- Southern Dobruja Offensive: Part of the Second Balkan War
| Date | 10–18 July 1913 |
| Location | Southern Dobruja and Varna, Bulgaria |
| Result | Romanian victory |

Belligerents
- Romania: Bulgaria

Commanders and leaders
- Ioan Culcer Ion Antonescu: None

Units involved
- 5th Corps: None
- Strength: 80,000

Casualties and losses
- 1,600 dead due to cholera: 1 brigade captured

= Southern Dobruja Offensive =

Military conflict that took place during the Second Balkan War

The Southern Dobruja Offensive was the opening action of the Romanian invasion of Bulgaria during the Second Balkan War of 1913. At the time of the invasion, the Bulgarian Army was engaged in heavy fighting against Serbia and Greece. Aside from Southern Dobruja itself, Varna was also briefly occupied by Romanian cavalry, until it became apparent that no Bulgarian resistance would be offered.

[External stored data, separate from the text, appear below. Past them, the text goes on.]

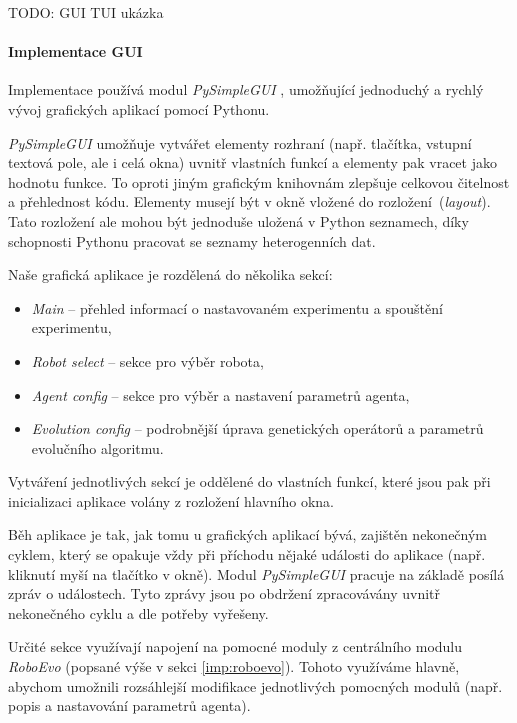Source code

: TODO: GUI TUI ukázka

\paragraph{Implementace GUI}
Implementace používá modul \emph{PySimpleGUI} \citep{pysimplegui}, umožňující
jednoduchý a rychlý vývoj grafických aplikací pomocí Pythonu. 

\emph{PySimpleGUI} umožňuje vytvářet elementy rozhraní (např.
tlačítka, vstupní textová pole, ale i celá okna) uvnitř vlastních funkcí a
elementy pak vracet jako hodnotu funkce. To oproti jiným grafickým knihovnám
zlepšuje celkovou čitelnost a přehlednost kódu. Elementy musejí být v okně
vložené do rozložení~(\emph{layout}). Tato rozložení ale mohou být jednoduše
uložená v Python seznamech, díky schopnosti Pythonu pracovat se seznamy
heterogenních dat.

Naše grafická aplikace je rozdělená do několika sekcí:

\begin{itemize}
    \item \emph{Main} -- přehled informací o nastavovaném experimentu a
        spouštění experimentu,
    \item \emph{Robot select} -- sekce pro výběr robota,
    \item \emph{Agent config} -- sekce pro výběr a nastavení parametrů agenta,
    \item \emph{Evolution config} -- podrobnější úprava genetických operátorů a
        parametrů evolučního algoritmu.
\end{itemize}

Vytváření jednotlivých sekcí je oddělené do vlastních funkcí, které jsou pak
při inicializaci aplikace volány z rozložení hlavního okna.

Běh aplikace je tak, jak tomu u grafických aplikací bývá, zajištěn nekonečným
cyklem, který se opakuje vždy při příchodu nějaké události do aplikace (např.
kliknutí myší na tlačítko v okně). Modul \emph{PySimpleGUI} pracuje na základě
posílá zpráv o událostech. Tyto zprávy jsou po obdržení zpracovávány uvnitř
nekonečného cyklu a dle potřeby vyřešeny.

Určité sekce využívají napojení na pomocné moduly z centrálního modulu
\emph{RoboEvo} (popsané výše v sekci \ref{imp:roboevo}). Tohoto využíváme
hlavně, abychom umožnili rozsáhlejší modifikace jednotlivých pomocných modulů
(např. popis a nastavování parametrů agenta).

Southern Dobruja was subsequently annexed by Romania.

==Background==
The Romanian Army had seen no foreign action since 1878, but on 5 July 1913, it began to mobilize against Bulgaria. Following the beginning of the Second Balkan War, the Romanians perceived an opportunity to accomplish their unfulfilled aspirations in Dobruja. Romania declared war on Bulgaria on 10 July, giving diplomatic assurances that it did not intend to subjugate Bulgaria or defeat its army.

==Romanian offensive==
On 10 July, following the Romanian declaration of war, General Ioan Culcer's 5th Corps - amounting to 80,000 soldiers crossed the border into the Bulgarian part of Dobruja. That day, the Romanians crossed the Danube at Silistra without meeting resistance. One week later, the Tutrakan-Balchik line had been occupied, and on 16 July Romanian patrols entered Varna. The Tutrakan-Balchik line marked the territory demanded by the Romanians. The cavalry attached to General Culcer's 5th Corps briefly occupied Varna, but withdrew back into Dobruja once it became apparent that no Bulgarian resistance would be offered. On 18 July, a brigade of the Bulgarian 1st Army - which was retreating south was captured by the 1st Romanian Cavalry Division. The Bulgarian brigade offered no resistance. The Chief of Operations of the Romanian 1st Cavalry Division was Ion Antonescu, who was awarded the Medal of Military Virtue in Gold, personally presented to him by Prince Ferdinand. Antonescu was one of the only two to receive this award during the campaign.

==Aftermath==
The Romanians suffered no combat casualties, as there was no resistance. The Bulgarians agreed to cede Southern Dobruja to Romania as early as 19 July. Southern Dobruja - the richest agricultural land of Bulgaria - was officially annexed by Romania following the Treaty of Bucharest. The territory measured 2,970 square miles.